EXERCISE DIRECTIONS
Print out the records in full, keeping each word unchanged.

● ● ● ●

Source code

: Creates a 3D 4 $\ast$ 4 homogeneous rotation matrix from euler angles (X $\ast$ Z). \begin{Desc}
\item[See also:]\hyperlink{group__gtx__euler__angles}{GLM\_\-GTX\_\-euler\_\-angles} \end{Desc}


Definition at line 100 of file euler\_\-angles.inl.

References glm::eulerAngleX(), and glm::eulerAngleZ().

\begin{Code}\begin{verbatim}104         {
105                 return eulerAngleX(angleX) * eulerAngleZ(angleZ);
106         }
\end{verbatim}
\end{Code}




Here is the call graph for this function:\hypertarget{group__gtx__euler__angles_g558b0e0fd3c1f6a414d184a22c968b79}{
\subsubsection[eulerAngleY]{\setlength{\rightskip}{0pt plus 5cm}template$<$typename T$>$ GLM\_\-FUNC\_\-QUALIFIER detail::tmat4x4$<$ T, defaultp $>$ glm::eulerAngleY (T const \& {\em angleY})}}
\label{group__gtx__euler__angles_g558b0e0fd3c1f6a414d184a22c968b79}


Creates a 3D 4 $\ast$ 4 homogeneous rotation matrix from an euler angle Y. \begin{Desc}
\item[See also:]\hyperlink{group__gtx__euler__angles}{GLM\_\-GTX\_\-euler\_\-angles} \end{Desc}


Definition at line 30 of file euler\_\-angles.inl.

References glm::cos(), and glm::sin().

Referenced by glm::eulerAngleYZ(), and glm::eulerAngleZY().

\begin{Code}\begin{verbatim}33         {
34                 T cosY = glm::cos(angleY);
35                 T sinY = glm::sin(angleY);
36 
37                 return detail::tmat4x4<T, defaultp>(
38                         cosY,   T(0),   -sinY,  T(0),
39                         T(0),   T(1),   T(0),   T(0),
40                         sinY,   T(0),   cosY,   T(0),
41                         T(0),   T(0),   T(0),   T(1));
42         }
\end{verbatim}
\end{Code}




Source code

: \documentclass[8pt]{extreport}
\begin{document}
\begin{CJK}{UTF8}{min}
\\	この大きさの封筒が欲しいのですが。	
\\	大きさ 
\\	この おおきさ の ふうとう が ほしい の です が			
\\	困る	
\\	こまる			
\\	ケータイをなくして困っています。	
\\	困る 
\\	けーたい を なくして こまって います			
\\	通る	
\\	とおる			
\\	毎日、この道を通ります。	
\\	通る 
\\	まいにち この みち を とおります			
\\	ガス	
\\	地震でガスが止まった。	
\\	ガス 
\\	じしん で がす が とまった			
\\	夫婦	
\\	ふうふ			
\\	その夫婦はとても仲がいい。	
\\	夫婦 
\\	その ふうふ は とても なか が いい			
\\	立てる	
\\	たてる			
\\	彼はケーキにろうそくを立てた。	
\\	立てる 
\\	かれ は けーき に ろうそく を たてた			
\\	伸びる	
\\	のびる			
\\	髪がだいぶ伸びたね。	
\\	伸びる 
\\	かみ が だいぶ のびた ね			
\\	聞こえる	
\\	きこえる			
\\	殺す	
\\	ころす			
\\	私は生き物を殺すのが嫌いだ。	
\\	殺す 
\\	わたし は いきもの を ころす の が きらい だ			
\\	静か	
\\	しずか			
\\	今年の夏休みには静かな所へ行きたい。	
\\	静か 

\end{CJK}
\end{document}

● ● ● ●

OUTPUT FOR THIS EXERCISE
Source code

: Creates a 3D 4 $\ast$ 4 homogeneous rotation matrix from euler angles (X $\ast$ Z). \begin{Desc}
\item[See also:]\hyperlink{group__gtx__euler__angles}{GLM\_\-GTX\_\-euler\_\-angles} \end{Desc}


Definition at line 100 of file euler\_\-angles.inl.

References glm::eulerAngleX(), and glm::eulerAngleZ().

\begin{Code}\begin{verbatim}104         {
105                 return eulerAngleX(angleX) * eulerAngleZ(angleZ);
106         }
\end{verbatim}
\end{Code}




Here is the call graph for this function:\hypertarget{group__gtx__euler__angles_g558b0e0fd3c1f6a414d184a22c968b79}{
\subsubsection[eulerAngleY]{\setlength{\rightskip}{0pt plus 5cm}template$<$typename T$>$ GLM\_\-FUNC\_\-QUALIFIER detail::tmat4x4$<$ T, defaultp $>$ glm::eulerAngleY (T const \& {\em angleY})}}
\label{group__gtx__euler__angles_g558b0e0fd3c1f6a414d184a22c968b79}


Creates a 3D 4 $\ast$ 4 homogeneous rotation matrix from an euler angle Y. \begin{Desc}
\item[See also:]\hyperlink{group__gtx__euler__angles}{GLM\_\-GTX\_\-euler\_\-angles} \end{Desc}


Definition at line 30 of file euler\_\-angles.inl.

References glm::cos(), and glm::sin().

Referenced by glm::eulerAngleYZ(), and glm::eulerAngleZY().

\begin{Code}\begin{verbatim}33         {
34                 T cosY = glm::cos(angleY);
35                 T sinY = glm::sin(angleY);
36 
37                 return detail::tmat4x4<T, defaultp>(
38                         cosY,   T(0),   -sinY,  T(0),
39                         T(0),   T(1),   T(0),   T(0),
40                         sinY,   T(0),   cosY,   T(0),
41                         T(0),   T(0),   T(0),   T(1));
42         }
\end{verbatim}
\end{Code}




Source code

: \documentclass[8pt]{extreport}
\begin{document}
\begin{CJK}{UTF8}{min}
\\	この大きさの封筒が欲しいのですが。	
\\	大きさ 
\\	この おおきさ の ふうとう が ほしい の です が			
\\	困る	
\\	こまる			
\\	ケータイをなくして困っています。	
\\	困る 
\\	けーたい を なくして こまって います			
\\	通る	
\\	とおる			
\\	毎日、この道を通ります。	
\\	通る 
\\	まいにち この みち を とおります			
\\	ガス	
\\	地震でガスが止まった。	
\\	ガス 
\\	じしん で がす が とまった			
\\	夫婦	
\\	ふうふ			
\\	その夫婦はとても仲がいい。	
\\	夫婦 
\\	その ふうふ は とても なか が いい			
\\	立てる	
\\	たてる			
\\	彼はケーキにろうそくを立てた。	
\\	立てる 
\\	かれ は けーき に ろうそく を たてた			
\\	伸びる	
\\	のびる			
\\	髪がだいぶ伸びたね。	
\\	伸びる 
\\	かみ が だいぶ のびた ね			
\\	聞こえる	
\\	きこえる			
\\	殺す	
\\	ころす			
\\	私は生き物を殺すのが嫌いだ。	
\\	殺す 
\\	わたし は いきもの を ころす の が きらい だ			
\\	静か	
\\	しずか			
\\	今年の夏休みには静かな所へ行きたい。	
\\	静か 

\end{CJK}
\end{document}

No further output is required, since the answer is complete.